Chapter 4 The Contract Bride

Selena’s hand shook as the velvet folder lay open between them, the pen heavy in her grasp. The sleek contract gleamed under the car’s interior light, a mockery of choice. The words blurred through her tears. Marriage. Bond. Protection.

Damian’s voice was low, commanding. “Sign, Selena.”

Her throat worked, dry and aching. “This is insane. You can’t just—”

“I can,” he cut in, cold as steel. “And I am. You’ll be safer under my name than you’ll ever be under the Goddess’ mercy.”

“I don’t want your name!” Her voice cracked, too fragile against his certainty. “I want my life back.”

He leaned in, close enough that she could feel the weight of his gaze. “Your life as you knew it is gone. Adrian made sure of that when he humiliated you. Every wolf who saw your rejection is waiting for your blood. Victor Kane won’t hesitate to take you.”

The name sent a chill down her spine. Victor Kane—the predator whispered about in every pack, ruthless in his hunger for power.

Her hand trembled over the page. “Why me? Why do you even care?”

Damian’s mouth curved in a humorless line. “Care? Don’t mistake me, little wolf. This is not kindness. This is strategy. You’re under my protection because I’ve decided you’re mine now. Nothing more, nothing less.”

Selena’s heart lurched. His words were knives, sharp enough to cut away hope, yet the way his eyes pinned her—icy, burning, unrelenting—left her unable to look away.

Her breath came shallow, ragged. “I’ll regret this.”

“Probably,” Damian said without hesitation. “But you’ll be alive to regret it. That’s more than I can promise otherwise.”

The pen touched paper. Her name crawled across the line, shaky but binding. Selena Frost. No longer her own.

Damian’s hand swept the contract back, snapping the folder closed with finality. “Good girl.”

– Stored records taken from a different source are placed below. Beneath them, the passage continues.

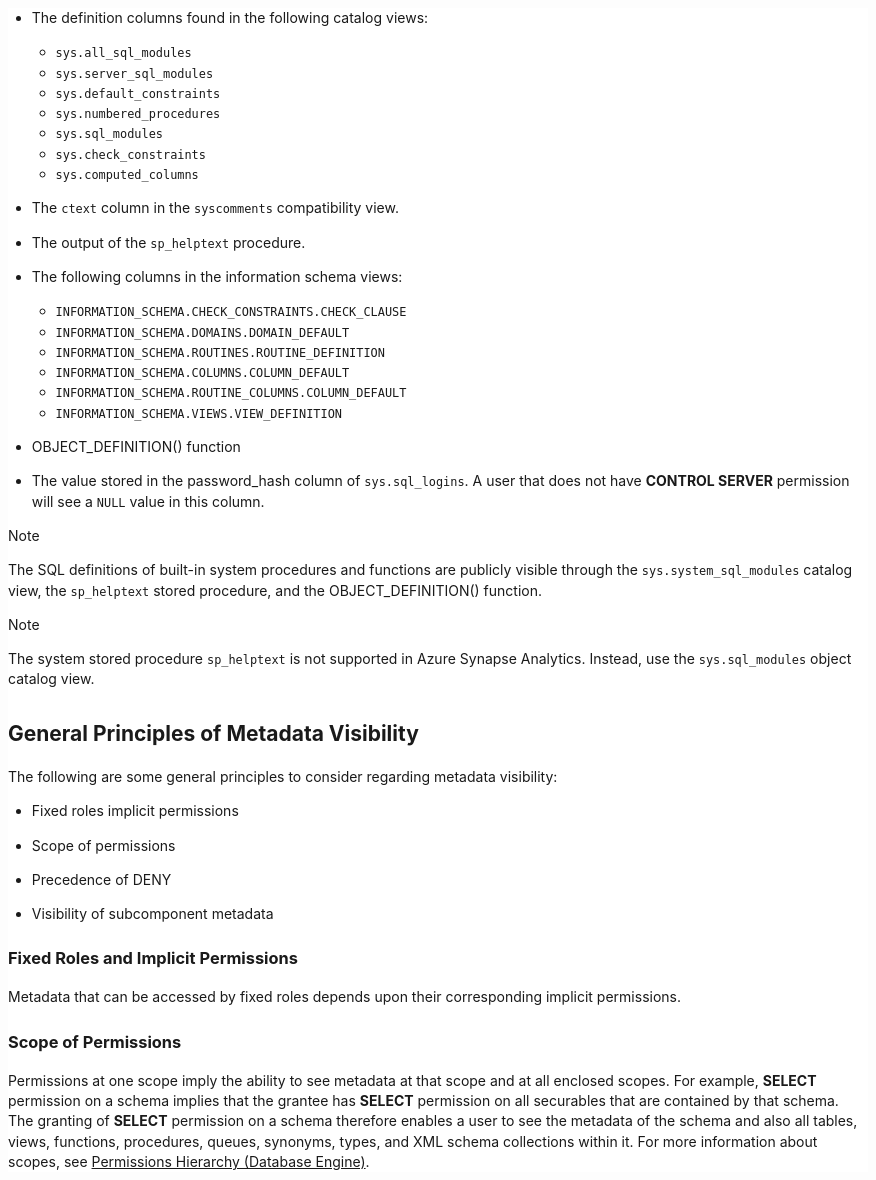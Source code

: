 -   The definition columns found in the following catalog views:  

    - `sys.all_sql_modules`  
    - `sys.server_sql_modules`  
    - `sys.default_constraints`
    - `sys.numbered_procedures`
    - `sys.sql_modules`
    - `sys.check_constraints`
    - `sys.computed_columns`

-   The `ctext` column in the `syscomments` compatibility view.  
  
-   The output of the `sp_helptext` procedure.  
  
-   The following columns in the information schema views:

    - `INFORMATION_SCHEMA.CHECK_CONSTRAINTS.CHECK_CLAUSE`
    - `INFORMATION_SCHEMA.DOMAINS.DOMAIN_DEFAULT`
    - `INFORMATION_SCHEMA.ROUTINES.ROUTINE_DEFINITION`
    - `INFORMATION_SCHEMA.COLUMNS.COLUMN_DEFAULT`
    - `INFORMATION_SCHEMA.ROUTINE_COLUMNS.COLUMN_DEFAULT`
    - `INFORMATION_SCHEMA.VIEWS.VIEW_DEFINITION`

-   OBJECT_DEFINITION() function  
  
-   The value stored in the password_hash column of `sys.sql_logins`.  A user that does not have **CONTROL SERVER** permission will see a `NULL` value in this column.  
  
> [!NOTE]  
>  The SQL definitions of built-in system procedures and functions are publicly visible through the `sys.system_sql_modules` catalog view, the `sp_helptext` stored procedure, and the OBJECT_DEFINITION() function.  

> [!NOTE]
> The system stored procedure `sp_helptext` is not supported in Azure Synapse Analytics. Instead, use the `sys.sql_modules` object catalog view.
  
## General Principles of Metadata Visibility  
 The following are some general principles to consider regarding metadata visibility:  
  
-   Fixed roles implicit permissions  
  
-   Scope of permissions  
  
-   Precedence of DENY  
  
-   Visibility of subcomponent metadata  
  
### Fixed Roles and Implicit Permissions  
 Metadata that can be accessed by fixed roles depends upon their corresponding implicit permissions.  
  
### Scope of Permissions  
 Permissions at one scope imply the ability to see metadata at that scope and at all enclosed scopes. For example, **SELECT** permission on a schema implies that the grantee has **SELECT** permission on all securables that are contained by that schema. The granting of **SELECT** permission on a schema therefore enables a user to see the metadata of the schema and also all tables, views, functions, procedures, queues, synonyms, types, and XML schema collections within it. For more information about scopes, see [Permissions Hierarchy &#40;Database Engine&#41;](../../relational-databases/security/permissions-hierarchy-database-engine.md).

The words scorched her ears.

The car engine roared to life, smooth and powerful as the vehicle devoured the winding road. Selena sank into the leather seat, numb, her hands clenched in her lap. Every mile pulled her farther from the only life she’d ever known, even if it had been filled with pain.

The silence between them was thick, broken only by the hum of the tires. She found herself stealing glances at him—the rigid line of his jaw, the calm control radiating from every movement.

Finally, she whispered, “Where are you taking me?”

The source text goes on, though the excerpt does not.